▸ Work required
The required answer is each line in the entries below where "腾讯TrustSQL" occurs.

(Beginning of Material for this exercise)

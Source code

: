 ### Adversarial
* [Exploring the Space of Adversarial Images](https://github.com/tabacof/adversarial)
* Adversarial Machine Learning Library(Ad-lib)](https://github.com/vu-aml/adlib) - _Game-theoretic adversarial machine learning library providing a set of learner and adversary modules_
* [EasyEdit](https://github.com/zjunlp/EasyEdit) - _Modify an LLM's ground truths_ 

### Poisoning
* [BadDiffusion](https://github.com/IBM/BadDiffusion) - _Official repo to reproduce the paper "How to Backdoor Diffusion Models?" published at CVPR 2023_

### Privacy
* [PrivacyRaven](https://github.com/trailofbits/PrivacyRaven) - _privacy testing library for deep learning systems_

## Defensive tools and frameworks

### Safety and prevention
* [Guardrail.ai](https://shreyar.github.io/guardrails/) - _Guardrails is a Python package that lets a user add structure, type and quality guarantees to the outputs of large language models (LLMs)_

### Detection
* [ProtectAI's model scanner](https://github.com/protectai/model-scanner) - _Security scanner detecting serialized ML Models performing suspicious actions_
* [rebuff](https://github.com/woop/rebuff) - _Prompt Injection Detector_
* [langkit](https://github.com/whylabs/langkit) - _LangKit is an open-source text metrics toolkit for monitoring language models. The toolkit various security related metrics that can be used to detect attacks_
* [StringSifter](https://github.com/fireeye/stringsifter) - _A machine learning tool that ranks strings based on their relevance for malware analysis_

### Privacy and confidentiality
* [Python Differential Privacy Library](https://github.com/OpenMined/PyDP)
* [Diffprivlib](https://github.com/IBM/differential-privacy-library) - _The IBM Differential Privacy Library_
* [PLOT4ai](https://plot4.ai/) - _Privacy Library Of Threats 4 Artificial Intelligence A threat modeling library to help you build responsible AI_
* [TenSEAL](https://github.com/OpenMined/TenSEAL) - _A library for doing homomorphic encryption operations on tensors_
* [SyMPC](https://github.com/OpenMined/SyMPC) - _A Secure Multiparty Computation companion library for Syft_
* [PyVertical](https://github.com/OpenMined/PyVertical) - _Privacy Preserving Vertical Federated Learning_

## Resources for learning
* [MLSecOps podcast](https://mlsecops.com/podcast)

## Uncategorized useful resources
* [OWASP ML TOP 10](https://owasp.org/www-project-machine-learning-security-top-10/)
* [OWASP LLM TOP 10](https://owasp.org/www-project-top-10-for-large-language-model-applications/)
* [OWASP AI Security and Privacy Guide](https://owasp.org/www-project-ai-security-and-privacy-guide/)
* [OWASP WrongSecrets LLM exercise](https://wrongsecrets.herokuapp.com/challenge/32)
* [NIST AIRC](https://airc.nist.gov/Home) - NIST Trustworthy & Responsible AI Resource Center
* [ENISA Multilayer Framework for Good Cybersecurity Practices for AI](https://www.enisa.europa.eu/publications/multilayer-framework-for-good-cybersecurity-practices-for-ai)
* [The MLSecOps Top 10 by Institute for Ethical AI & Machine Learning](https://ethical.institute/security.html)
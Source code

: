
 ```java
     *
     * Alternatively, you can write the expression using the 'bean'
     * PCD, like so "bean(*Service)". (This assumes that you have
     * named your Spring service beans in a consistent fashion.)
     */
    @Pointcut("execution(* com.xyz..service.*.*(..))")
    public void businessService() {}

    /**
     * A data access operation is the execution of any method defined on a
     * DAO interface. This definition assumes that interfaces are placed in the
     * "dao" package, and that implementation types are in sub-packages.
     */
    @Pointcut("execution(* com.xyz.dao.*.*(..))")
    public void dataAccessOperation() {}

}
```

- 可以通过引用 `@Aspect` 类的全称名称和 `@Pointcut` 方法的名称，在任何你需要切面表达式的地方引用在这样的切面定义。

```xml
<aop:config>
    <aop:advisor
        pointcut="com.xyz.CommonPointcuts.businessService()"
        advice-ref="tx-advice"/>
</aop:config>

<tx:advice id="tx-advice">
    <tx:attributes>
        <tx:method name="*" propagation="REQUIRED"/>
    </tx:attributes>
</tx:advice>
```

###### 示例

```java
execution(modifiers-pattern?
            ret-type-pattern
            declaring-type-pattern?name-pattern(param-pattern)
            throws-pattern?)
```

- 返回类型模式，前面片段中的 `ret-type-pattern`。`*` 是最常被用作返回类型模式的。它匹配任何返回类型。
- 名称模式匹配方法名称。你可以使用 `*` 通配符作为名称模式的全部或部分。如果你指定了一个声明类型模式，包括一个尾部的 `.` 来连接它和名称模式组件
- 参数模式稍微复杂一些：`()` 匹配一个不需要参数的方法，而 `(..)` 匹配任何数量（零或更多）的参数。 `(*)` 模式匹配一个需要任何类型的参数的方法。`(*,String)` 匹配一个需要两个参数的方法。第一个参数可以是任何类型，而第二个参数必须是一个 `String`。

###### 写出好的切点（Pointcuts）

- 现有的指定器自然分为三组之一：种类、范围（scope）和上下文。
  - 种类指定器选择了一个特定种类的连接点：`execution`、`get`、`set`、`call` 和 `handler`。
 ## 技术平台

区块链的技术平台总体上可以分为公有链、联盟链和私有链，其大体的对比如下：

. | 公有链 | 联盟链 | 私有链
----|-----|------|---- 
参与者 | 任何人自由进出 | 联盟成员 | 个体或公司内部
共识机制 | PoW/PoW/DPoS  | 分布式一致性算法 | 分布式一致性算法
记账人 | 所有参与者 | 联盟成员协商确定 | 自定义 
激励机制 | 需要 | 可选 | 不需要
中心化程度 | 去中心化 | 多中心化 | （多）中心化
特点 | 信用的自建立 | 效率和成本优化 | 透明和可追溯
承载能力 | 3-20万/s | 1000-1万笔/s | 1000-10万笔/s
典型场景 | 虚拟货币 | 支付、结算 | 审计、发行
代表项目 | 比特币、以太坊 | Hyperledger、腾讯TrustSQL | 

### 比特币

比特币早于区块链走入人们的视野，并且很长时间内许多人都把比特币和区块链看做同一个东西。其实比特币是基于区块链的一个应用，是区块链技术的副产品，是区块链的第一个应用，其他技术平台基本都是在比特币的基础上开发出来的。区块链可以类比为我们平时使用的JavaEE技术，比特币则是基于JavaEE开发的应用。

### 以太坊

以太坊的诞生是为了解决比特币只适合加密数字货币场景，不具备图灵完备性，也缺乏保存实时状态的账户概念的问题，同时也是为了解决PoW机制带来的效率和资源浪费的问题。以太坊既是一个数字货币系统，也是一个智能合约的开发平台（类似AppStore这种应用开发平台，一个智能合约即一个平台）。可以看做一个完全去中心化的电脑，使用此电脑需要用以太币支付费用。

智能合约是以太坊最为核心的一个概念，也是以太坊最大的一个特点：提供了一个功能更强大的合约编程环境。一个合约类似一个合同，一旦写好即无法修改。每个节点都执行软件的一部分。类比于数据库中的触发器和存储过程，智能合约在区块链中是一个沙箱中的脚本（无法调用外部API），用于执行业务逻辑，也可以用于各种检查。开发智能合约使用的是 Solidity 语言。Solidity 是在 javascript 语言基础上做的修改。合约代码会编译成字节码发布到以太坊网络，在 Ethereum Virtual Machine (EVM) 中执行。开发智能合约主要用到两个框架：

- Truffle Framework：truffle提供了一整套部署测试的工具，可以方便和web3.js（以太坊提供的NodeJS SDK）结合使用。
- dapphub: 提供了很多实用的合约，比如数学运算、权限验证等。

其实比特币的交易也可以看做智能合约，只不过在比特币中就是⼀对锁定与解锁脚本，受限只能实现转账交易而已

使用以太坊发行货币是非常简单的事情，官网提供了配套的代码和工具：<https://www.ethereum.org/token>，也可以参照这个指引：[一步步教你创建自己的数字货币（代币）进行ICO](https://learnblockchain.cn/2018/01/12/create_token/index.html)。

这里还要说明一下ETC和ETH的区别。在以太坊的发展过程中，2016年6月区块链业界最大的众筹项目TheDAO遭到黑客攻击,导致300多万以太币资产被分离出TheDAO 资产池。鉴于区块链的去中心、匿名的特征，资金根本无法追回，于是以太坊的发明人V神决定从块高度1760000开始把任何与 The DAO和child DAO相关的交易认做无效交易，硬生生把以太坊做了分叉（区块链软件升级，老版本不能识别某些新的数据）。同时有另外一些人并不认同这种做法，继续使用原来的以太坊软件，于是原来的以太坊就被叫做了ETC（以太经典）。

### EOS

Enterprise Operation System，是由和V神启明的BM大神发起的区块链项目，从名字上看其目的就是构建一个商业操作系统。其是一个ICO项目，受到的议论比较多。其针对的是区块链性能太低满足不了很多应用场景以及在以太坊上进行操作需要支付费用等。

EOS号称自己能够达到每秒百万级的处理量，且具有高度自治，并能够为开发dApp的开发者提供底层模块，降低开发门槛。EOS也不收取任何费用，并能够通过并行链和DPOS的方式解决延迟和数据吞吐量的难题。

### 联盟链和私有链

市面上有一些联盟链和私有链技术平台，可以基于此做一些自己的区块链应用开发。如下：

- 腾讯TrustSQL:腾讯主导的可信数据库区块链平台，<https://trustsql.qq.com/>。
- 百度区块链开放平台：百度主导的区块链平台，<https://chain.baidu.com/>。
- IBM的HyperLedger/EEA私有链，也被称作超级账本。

(End of Material for this exercise)

▸ Exercise solution
代表项目 | 比特币、以太坊 | Hyperledger、腾讯TrustSQL | 
- 腾讯TrustSQL:腾讯主导的可信数据库区块链平台，<https://trustsql.qq.com/>。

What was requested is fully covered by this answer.